Work request. Sort through the material below and copy each line with "Gaussian".

Records shown Block Start

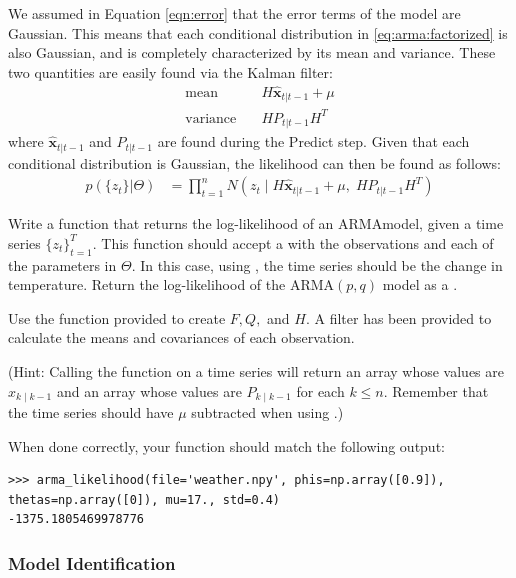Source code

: We assumed in Equation \ref{eqn:error} that the error terms of the model are Gaussian.
This means that each conditional distribution in \ref{eq:arma:factorized} is also Gaussian, and is completely characterized by its mean and variance.
These two quantities are easily found via the Kalman filter:
\begin{align}
    \text{mean} & \quad H\hat{\textbf{x}}_{t|t-1} + \mu \\
    \text{variance} & \quad HP_{t|t-1}H^T
\end{align}
where $\hat{\textbf{x}}_{t|t-1}$ and $P_{t|t-1}$ are found during the Predict step.
Given that each conditional distribution is Gaussian, the likelihood can then be found as follows:
\begin{align}
    \label{eq:arma:likelihood}
    p(\{z_t\} | \Theta)& = \prod_{t=1}^{n} N(z_t\mid H\hat{\textbf{x}}_{t|t-1} + \mu,\;
    HP_{t|t-1}H^T)
\end{align}

\begin{problem}
\label{prob:arma:likelihood}
Write a function  that returns the log-likelihood of an ARMAmodel, given a time series $\{z_t\}_{t=1}^T$.
This function should accept a  with the observations and each of the parameters in $\Theta$. 
In this case, using , the time series should be the change in temperature.
Return the log-likelihood of the $\text{ARMA}(p,q)$ model as a .

Use the  function provided to create $F,Q,$ and $H$.
A  filter has been provided to calculate the means and covariances of each observation.

(Hint: Calling the function  on a time series will return an array whose values are $x_{k\mid k-1}$ and an array whose values are $P_{k\mid k-1}$ for each $k\leq n$.
Remember that the time series should have $\mu$ subtracted when using .)

When done correctly, your function should match the following output:
\begin{lstlisting}
>>> arma_likelihood(file='weather.npy', phis=np.array([0.9]), thetas=np.array([0]), mu=17., std=0.4)
-1375.1805469978776
\end{lstlisting}
\end{problem}

\subsubsection*{Model Identification}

Records shown Block End

Problem solution.
: We assumed in Equation \ref{eqn:error} that the error terms of the model are Gaussian.
This means that each conditional distribution in \ref{eq:arma:factorized} is also Gaussian, and is completely characterized by its mean and variance.
Given that each conditional distribution is Gaussian, the likelihood can then be found as follows:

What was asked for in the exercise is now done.